Turkish Foreign Minister Hakan Fidan, in a press conference in Ankara on Wednesday after his meeting with Tahsin Türkoğlu, the foreign minister of the Turkish Republic of Northern Cyprus (KKTC), emphasized that Cyprus and the KKTC can benefit from the energy resources in the Eastern Mediterranean without waiting for a political solution to the long-standing Cyprus issue. The Cyprus issue has revolved around the political division of the island, with the KKTC declared by Turkish Cypriots in the north, which is recognized only by Turkey, and the Republic of Cyprus in the south, which is internationally recognized as the sole legitimate government of the whole island.
In addition, Minister Fidan expressed Ankara’s reservations about a Greek call for the resumption of Cyprus negotiations from where they left off in Switzerland’s Crans-Montana in 2017. The Crans-Montana talks aimed to find a political solution to the Cyprus issue but ended without a breakthrough, primarily due to disagreements on various key issues, including security arrangements and the presence of foreign troops on the island.
During the press conference, which led to the impression that the questions from reporters were known in advance, Fidan said waiting for a final solution on the island before benefiting from the energy resources in the eastern Mediterranean is not conducive to regional stability or global energy needs.
He noted that the KKTC had taken a constructive approach in July, proposing more creative approaches independent of a comprehensive political solution to the long-standing Cyprus issue. He claimed that the KKTC, despite the ongoing political division on the island, had put forward innovative ideas in July to address various issues, not necessarily tied to a final political settlement.
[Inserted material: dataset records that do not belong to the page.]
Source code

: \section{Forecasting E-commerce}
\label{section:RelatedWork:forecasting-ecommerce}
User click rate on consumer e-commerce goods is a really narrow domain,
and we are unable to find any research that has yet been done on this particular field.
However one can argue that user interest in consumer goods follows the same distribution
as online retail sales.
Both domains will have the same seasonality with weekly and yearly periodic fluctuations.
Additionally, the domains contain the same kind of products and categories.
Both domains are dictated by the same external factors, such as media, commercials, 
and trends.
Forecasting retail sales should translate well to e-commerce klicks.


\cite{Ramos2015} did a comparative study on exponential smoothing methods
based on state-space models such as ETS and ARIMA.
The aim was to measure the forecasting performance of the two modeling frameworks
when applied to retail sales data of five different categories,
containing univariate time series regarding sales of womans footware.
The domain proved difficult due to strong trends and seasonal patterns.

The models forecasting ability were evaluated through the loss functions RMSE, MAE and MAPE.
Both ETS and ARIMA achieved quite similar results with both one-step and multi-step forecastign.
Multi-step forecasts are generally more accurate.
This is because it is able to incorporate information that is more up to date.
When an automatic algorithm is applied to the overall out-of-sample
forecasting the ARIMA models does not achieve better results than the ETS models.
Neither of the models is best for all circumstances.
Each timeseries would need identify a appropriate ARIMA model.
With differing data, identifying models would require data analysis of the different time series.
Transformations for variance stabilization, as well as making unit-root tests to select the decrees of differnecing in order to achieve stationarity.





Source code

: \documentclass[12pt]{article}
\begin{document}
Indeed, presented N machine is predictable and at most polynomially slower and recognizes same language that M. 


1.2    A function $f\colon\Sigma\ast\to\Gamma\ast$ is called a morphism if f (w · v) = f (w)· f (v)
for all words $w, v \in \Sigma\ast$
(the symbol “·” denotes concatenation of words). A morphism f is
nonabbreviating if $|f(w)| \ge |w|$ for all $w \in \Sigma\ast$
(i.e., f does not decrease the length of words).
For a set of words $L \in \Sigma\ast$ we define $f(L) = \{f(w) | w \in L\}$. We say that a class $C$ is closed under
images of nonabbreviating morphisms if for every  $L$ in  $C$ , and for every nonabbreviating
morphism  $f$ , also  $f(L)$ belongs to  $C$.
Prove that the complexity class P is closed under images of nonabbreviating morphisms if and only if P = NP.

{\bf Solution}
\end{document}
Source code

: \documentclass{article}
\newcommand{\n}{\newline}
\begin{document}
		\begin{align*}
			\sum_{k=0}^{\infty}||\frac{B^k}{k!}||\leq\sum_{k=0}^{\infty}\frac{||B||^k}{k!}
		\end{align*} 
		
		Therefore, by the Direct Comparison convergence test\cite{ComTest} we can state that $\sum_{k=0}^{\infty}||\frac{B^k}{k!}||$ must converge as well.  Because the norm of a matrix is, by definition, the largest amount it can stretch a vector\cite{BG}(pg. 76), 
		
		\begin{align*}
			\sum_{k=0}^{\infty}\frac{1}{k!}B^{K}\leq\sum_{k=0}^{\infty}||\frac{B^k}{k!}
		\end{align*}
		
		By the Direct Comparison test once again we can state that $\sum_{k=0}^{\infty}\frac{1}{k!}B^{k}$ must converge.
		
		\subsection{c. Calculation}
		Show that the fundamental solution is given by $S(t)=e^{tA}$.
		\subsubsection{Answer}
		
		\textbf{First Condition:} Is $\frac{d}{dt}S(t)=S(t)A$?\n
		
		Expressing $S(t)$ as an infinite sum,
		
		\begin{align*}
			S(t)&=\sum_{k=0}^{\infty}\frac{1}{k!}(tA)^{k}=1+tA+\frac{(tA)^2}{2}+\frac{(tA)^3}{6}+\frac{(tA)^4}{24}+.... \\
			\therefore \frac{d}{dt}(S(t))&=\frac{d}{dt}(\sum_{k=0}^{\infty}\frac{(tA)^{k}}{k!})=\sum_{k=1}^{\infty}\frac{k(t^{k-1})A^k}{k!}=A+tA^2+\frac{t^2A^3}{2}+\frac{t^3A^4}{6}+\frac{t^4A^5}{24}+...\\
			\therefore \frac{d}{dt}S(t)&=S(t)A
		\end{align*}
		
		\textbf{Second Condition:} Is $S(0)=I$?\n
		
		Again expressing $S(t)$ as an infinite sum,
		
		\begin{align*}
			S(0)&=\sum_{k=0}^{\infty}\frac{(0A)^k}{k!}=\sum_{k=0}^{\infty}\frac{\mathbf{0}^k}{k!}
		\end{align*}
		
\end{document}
He also said there are specific areas where both communities can benefit. Foremost among them are hydrocarbon resources, followed by electricity integration, renewable energy, water, irregular migration and mine clearance. These are, in fact, matters of daily life that the communities eagerly await solutions for,” adding, “However, the Greek Cypriot side has been reluctant to cooperate in this regard. Turkey’s view aligns with that of the KKTC, asserting that it is possible to utilize the energy potential that both sides can equally benefit from without waiting for a political solution.”
Fidan pointed to the agreement signed in 2022 between Israel and Lebanon as an example, indicating that the Turkish and Greek parties could cooperate at this stage. Israel and Lebanon, historically in a state of conflict since Israel’s establishment in 1948, recently resolved a longstanding dispute regarding their Mediterranean Sea borders.
Hezbollah, a formidable militant and political organization in Lebanon, had previously threatened to take action against Israel if gas extraction were to occur before a mutual agreement was reached. Both countries, however, stand to reap substantial economic benefits from the gas field’s exploitation.
The agreement involves an area of approximately 330 square miles (860 square kilometers) off their respective coastlines. Until now, neither nation could tap into the natural resources in this region due to the ongoing boundary dispute. This contested territory includes a portion of Karish, an established gas field, and part of Qana, a potential gas reserve. In the agreement brokered with the assistance of the United States, Israel was granted full rights to Karish, while Lebanon’s rights to Qana were also officially acknowledged. Notably, Lebanon agreed to share some potential revenue from Qana, as a portion of the field extends into Israel’s territorial waters.
During the press conference Fidan and Türkoğlu also expressed reluctance to resume negotiations from where they left off, referencing the unsuccessful Crans-Montana talks in 2017, mainly due to the inability to reach an agreement regarding the presence of troops from guarantor states in Cyprus. Turkey advocates for the existence of two sovereign independent states in the Turkish and Greek Cypriot regions on the island, while the Greek Cypriots advocate for a federation model within a single independent state and call for the continuation of negotiations. The complexity of finding a political solution in Cyprus is obvious, with both sides holding differing positions.
During the United Nations General Assembly in New York in September, Turkish President Recep Tayyip Erdogan and Greek Prime Minister Kyriakos Mitsotakis held discussions, and a decision was made to increase dialogue. It was announced that President Erdogan would visit Thessaloniki in November. The Turkish side emphasized the importance of progress on issues related to energy pipelines in the eastern Mediterranean and the significance of both countries benefiting economically from these resources.
The European Union, engaged in discussions with Qatar and Azerbaijan, sees potential in the eastern Mediterranean’s oil and gas reserves as a possible alternative to Russian imports. Given the ongoing disputes with Greece causing tensions in the region, Turkey has been maintaining its drill ships in its territorial waters since 2020, aiming to ease the situation with the EU.
Meanwhile, Turkish Foreign Minister Fidan made a significant blunder during the meeting. He stated that the KKTC was established in 2004 after the United Nations Annan Plan referendum on the island, which was rejected by the Greek Cypriots. However, the island has been divided into a Turkish Cypriot north and a Greek Cypriot south since Turkey’s intervention in 1974 following a coup by Greek nationalists, with Turkish Cypriots declaring independence in 1983.